### [Exercise aim]
The whole listing should come back exactly as written, except for the pictures.

### [Data in this exercise]
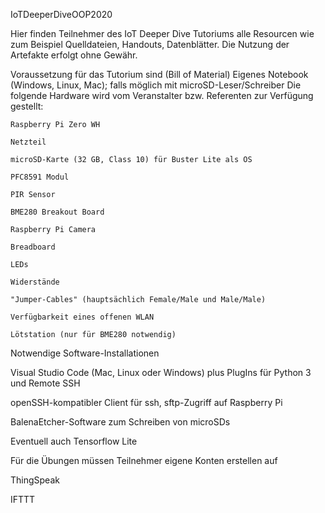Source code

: IoTDeeperDiveOOP2020

Hier finden Teilnehmer des IoT Deeper Dive Tutoriums alle Resourcen wie zum Beispiel Quelldateien, Handouts, Datenblätter.
Die Nutzung der Artefakte erfolgt ohne Gewähr.

Voraussetzung für das Tutorium sind (Bill of Material)
  Eigenes Notebook (Windows, Linux, Mac); falls möglich mit microSD-Leser/Schreiber
  Die folgende Hardware wird vom Veranstalter bzw. Referenten zur Verfügung gestellt:
  
    Raspberry Pi Zero WH
    
    Netzteil
    
    microSD-Karte (32 GB, Class 10) für Buster Lite als OS
    
    PFC8591 Modul
    
    PIR Sensor
    
    BME280 Breakout Board
    
    Raspberry Pi Camera
    
    Breadboard
    
    LEDs
    
    Widerstände
    
    "Jumper-Cables" (hauptsächlich Female/Male und Male/Male)
    
    Verfügbarkeit eines offenen WLAN
    
    Lötstation (nur für BME280 notwendig)
  

Notwendige Software-Installationen

  Visual Studio Code (Mac, Linux oder Windows) plus PlugIns für Python 3 und Remote SSH
  
  openSSH-kompatibler Client für ssh, sftp-Zugriff auf Raspberry Pi
  
  BalenaEtcher-Software zum Schreiben von microSDs
  
  Eventuell auch Tensorflow Lite
  
Für die Übungen müssen Teilnehmer eigene Konten erstellen auf

  ThingSpeak
  
  IFTTT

### [Answer to this exercise]
Source code

: IoTDeeperDiveOOP2020

Hier finden Teilnehmer des IoT Deeper Dive Tutoriums alle Resourcen wie zum Beispiel Quelldateien, Handouts, Datenblätter.
Die Nutzung der Artefakte erfolgt ohne Gewähr.

Voraussetzung für das Tutorium sind (Bill of Material)
  Eigenes Notebook (Windows, Linux, Mac); falls möglich mit microSD-Leser/Schreiber
  Die folgende Hardware wird vom Veranstalter bzw. Referenten zur Verfügung gestellt:
  
    Raspberry Pi Zero WH
    
    Netzteil
    
    microSD-Karte (32 GB, Class 10) für Buster Lite als OS
    
    PFC8591 Modul
    
    PIR Sensor
    
    BME280 Breakout Board
    
    Raspberry Pi Camera
    
    Breadboard
    
    LEDs
    
    Widerstände
    
    "Jumper-Cables" (hauptsächlich Female/Male und Male/Male)
    
    Verfügbarkeit eines offenen WLAN
    
    Lötstation (nur für BME280 notwendig)
  

Notwendige Software-Installationen

  Visual Studio Code (Mac, Linux oder Windows) plus PlugIns für Python 3 und Remote SSH
  
  openSSH-kompatibler Client für ssh, sftp-Zugriff auf Raspberry Pi
  
  BalenaEtcher-Software zum Schreiben von microSDs
  
  Eventuell auch Tensorflow Lite
  
Für die Übungen müssen Teilnehmer eigene Konten erstellen auf

  ThingSpeak
  
  IFTTT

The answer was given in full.